Dataset entries
__________________________________________________

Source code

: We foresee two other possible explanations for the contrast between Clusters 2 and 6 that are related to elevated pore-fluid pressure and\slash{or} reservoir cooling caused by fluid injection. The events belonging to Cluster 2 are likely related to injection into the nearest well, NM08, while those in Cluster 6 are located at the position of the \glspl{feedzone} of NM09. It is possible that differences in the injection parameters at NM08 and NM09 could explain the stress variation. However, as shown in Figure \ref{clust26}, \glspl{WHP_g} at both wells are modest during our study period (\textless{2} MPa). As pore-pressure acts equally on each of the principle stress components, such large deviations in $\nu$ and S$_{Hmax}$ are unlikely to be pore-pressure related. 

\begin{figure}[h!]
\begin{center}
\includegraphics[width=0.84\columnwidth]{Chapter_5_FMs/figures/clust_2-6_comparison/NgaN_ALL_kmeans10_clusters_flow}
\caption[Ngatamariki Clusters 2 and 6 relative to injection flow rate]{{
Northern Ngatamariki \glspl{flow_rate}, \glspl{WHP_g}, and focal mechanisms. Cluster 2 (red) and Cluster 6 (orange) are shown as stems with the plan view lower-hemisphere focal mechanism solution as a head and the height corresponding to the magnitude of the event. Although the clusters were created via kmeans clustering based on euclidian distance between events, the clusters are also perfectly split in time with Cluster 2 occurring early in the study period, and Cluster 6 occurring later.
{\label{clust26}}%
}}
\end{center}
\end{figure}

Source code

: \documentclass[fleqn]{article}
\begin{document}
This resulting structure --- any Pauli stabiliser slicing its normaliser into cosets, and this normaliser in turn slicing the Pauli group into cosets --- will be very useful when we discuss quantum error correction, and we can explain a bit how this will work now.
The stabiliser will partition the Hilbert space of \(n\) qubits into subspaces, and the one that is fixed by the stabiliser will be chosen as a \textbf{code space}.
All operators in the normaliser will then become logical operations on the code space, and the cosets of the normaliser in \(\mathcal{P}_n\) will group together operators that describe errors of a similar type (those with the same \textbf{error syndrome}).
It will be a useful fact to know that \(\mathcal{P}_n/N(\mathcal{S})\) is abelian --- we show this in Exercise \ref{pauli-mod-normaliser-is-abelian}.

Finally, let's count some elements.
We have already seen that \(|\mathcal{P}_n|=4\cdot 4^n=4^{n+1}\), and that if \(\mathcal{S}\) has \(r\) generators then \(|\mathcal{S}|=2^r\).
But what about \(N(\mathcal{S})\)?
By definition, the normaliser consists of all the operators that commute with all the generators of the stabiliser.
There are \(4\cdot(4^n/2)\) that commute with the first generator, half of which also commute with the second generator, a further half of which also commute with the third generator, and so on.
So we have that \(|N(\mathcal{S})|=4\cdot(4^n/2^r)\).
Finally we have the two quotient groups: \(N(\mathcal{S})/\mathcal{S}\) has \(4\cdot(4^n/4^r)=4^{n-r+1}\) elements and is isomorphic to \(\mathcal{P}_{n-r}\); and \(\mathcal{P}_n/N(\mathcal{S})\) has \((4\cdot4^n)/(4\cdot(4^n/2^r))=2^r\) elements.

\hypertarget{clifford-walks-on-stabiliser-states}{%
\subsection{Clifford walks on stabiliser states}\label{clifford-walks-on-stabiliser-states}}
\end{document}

__________________________________________________

* _WORK ORDER_
Check each line above for the string "then" and return those that contain it.

* _SOLUTION BELOW_
All operators in the normaliser will then become logical operations on the code space, and the cosets of the normaliser in \(\mathcal{P}_n\) will group together operators that describe errors of a similar type (those with the same \textbf{error syndrome}).
We have already seen that \(|\mathcal{P}_n|=4\cdot 4^n=4^{n+1}\), and that if \(\mathcal{S}\) has \(r\) generators then \(|\mathcal{S}|=2^r\).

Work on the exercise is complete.